Francisca, mãe de menino baleado por policial
Presença ostensiva da Guarda Civil Municipal no Complexo Santa Clara, principal área de lazer para jovens e crianças do bairro Caetetuba. Foto de Karina Iliescu.

Colhendo relatos de pessoas que vivem no Caetetuba, percebemos que a herança da ditadura em Atibaia não está somente nos “rituais patrióticos” estimulados nas escolas. Ouvindo as histórias e entendendo como a violência policial está presente na periferia da cidade, reconhecemos um padrão de continuidade e aprofundamento do processo desencadeado com o golpe cívico-militar de 1964.

Desde então, foram reforçadas as garantias de que o Brasil continuaria sendo um país onde a classe trabalhadora é perseguida, violentada, explorada e assassinada. O motoboy Hamilton mora e trabalha no Caetetuba, e é cotidianamente afetado: “Não dá pra entender, viu.
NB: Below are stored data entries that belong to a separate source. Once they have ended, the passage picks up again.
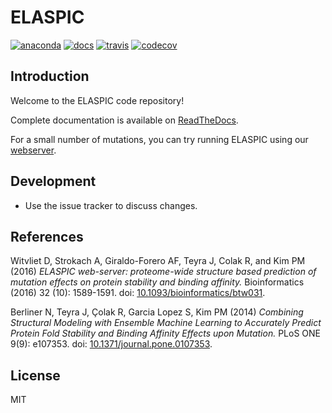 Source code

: # ELASPIC

[![anaconda](https://anaconda.org/kimlab/elaspic/badges/version.svg?style=flat-square)](https://anaconda.org/kimlab/elaspic)
[![docs](https://img.shields.io/badge/docs-latest-blue.svg?style=flat-square&?version=latest)](http://elaspic.readthedocs.io)
[![travis](https://img.shields.io/travis/kimlaborg/elaspic.svg?style=flat-square)](https://travis-ci.org/kimlaborg/elaspic)
[![codecov](https://img.shields.io/codecov/c/github/kimlaborb/elaspic.svg?style=flat-square)](https://codecov.io/gh/kimlaborg/elaspic)


## Introduction

Welcome to the ELASPIC code repository!

Complete documentation is available on [ReadTheDocs](http://elaspic.readthedocs.io).

For a small number of mutations, you can try running ELASPIC using our [webserver](http://elaspic.kimlab.org).


## Development

- Use the issue tracker to discuss changes.


## References

Witvliet D, Strokach A, Giraldo-Forero AF, Teyra J, Colak R, and Kim PM (2016)
*ELASPIC web-server: proteome-wide structure based prediction of mutation effects on protein stability and binding affinity.* Bioinformatics (2016) 32 (10): 1589-1591. doi: [10.1093/bioinformatics/btw031](https://doi.org/10.1093/bioinformatics/btw031).

Berliner N, Teyra J, Çolak R, Garcia Lopez S, Kim PM (2014) *Combining Structural Modeling with Ensemble Machine Learning to Accurately Predict Protein Fold Stability and Binding Affinity Effects upon Mutation.* PLoS ONE 9(9): e107353. doi: [10.1371/journal.pone.0107353](https://doi.org/10.1371/journal.pone.0107353).


## License

MIT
Se eu te contar o tanto de enquadro que eu já tomei de polícia aqui nessa cidade… Tem até viatura da ROTA que faz abordagem, no meio do nosso trabalho. Dá a impressão que a gente tem que ter medo de trabalhar”.

Passadas mais de três décadas desde que se iniciou a chamada “Nova República”, o fim da ditadura militar não representou o fim do poder dos militares. Passados 134 anos desde que a Lei Áurea foi assinada, o povo preto ainda não foi indenizado pelos séculos de escravidão a que foi subetido para construir esse país. Pelo contrário, o que assistimos nas últimas décadas foi um salto assombroso no número de homicídios causados por policiais. Não só a PM é militarizada: Polícia Civil, Polícia Federal, Polícia Rodoviária e até mesmo as Guardas Municipais estão munidas de armas de grosso calibre, blindadas pela Justiça Militar e pelas declarações de “auto de resistência”.
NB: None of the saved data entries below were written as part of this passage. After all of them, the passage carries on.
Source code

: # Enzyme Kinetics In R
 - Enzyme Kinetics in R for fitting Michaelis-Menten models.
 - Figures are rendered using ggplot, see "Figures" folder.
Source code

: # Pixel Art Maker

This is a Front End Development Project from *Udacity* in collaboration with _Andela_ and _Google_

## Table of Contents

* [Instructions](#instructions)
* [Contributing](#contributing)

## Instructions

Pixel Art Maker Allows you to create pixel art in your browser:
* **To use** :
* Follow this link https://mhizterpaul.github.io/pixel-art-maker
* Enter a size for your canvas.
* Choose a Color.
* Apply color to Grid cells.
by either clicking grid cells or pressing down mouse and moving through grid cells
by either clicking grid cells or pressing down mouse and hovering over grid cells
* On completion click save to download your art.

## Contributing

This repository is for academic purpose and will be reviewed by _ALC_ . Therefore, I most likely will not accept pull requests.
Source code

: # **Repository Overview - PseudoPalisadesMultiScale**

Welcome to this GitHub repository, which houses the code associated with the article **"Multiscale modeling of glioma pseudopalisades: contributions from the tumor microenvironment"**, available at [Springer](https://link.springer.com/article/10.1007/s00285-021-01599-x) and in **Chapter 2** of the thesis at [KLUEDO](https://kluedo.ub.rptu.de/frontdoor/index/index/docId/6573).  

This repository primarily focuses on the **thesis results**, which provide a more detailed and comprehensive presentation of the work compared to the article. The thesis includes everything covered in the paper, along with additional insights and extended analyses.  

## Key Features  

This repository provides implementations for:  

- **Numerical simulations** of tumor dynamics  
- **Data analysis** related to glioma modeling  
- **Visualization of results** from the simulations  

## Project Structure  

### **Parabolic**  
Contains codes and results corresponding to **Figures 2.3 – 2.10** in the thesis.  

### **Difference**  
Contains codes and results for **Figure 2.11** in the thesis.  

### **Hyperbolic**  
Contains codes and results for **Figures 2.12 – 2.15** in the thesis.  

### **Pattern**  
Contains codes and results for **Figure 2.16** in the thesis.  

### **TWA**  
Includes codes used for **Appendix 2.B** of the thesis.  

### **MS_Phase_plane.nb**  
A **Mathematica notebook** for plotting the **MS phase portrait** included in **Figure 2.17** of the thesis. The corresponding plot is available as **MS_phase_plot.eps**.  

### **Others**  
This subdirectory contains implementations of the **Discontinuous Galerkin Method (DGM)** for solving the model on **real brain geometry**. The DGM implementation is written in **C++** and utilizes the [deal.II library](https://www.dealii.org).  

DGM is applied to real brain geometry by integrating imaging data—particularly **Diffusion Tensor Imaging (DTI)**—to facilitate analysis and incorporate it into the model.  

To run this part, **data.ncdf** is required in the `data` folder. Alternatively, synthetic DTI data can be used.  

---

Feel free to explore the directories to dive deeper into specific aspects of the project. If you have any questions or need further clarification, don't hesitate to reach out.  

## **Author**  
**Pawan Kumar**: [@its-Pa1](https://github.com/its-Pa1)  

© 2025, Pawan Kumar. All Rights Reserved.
Motoboys relatam cotidiano de abordagens policiais em Atibaia. Na foto, um entregador é revistado pela Guarda Civil Municipal, no bairro Caetetuba. Foto de Karina Iliescu.
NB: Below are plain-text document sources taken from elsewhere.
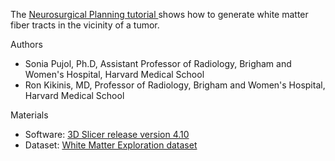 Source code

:

The <a href="http://spujol.github.io/NeurosurgicalPlanningTutorial/WhiteMatterExplorationTutorial_SoniaPujol-RonKikinis.pdf" target="_blank"> Neurosurgical Planning tutorial </a>  shows how to generate white matter fiber tracts in the vicinity of a tumor.

Authors
* Sonia Pujol, Ph.D, Assistant Professor of Radiology, Brigham and Women's Hospital, Harvard Medical School
* Ron Kikinis, MD, Professor of Radiology, Brigham and Women's Hospital, Harvard Medical School


Materials
* Software: [3D Slicer release version 4.10](https://download.slicer.org/)
* Dataset: [White Matter Exploration dataset](https://www.slicer.org/wiki/File:WhiteMatterExplorationData.zip)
Damaris Oliveira Lucena, que viu seu companheiro ser assassinado por agentes da ditadura na frente dos filhos em Atibaia, dizia: “A luta tem que ser pelo povo desse país, para que as pessoas possam ter comida, uma educação de qualidade, saber das coisas boas, ter um médico pra ir. Por isso fui lutar pelo comunismo”. A luta de Damaris, de Dona Cida, de Francisca, de Hamilton e de tantos brasileiros e brasileiras é compartilhada por pessoas do mundo todo.

Assim como na periferia de Atibaia, ao redor de todo planeta pessoas marginalizadas sofrem com a violência. A lógica imposta por bandeirantes, capitães-do-mato, senhores de escravos e por batalhões de homens fardados e engravatados é estruturada pelo capitalismo: um modo de produção baseado na exploração do trabalho para acumulação de riqueza. O projeto colonizador imposto desde a invasão dos europeus, em 1500, foi atacado inúmeras vezes pelas classes populares. A história da resistência dos trabalhadores tem atravessado os séculos. Mulheres e homens seguem lutando para que existam outras formas de construir a vida, em todos os seus aspectos. E todas elas dependem da organização de quem sofre com as mazelas sociais.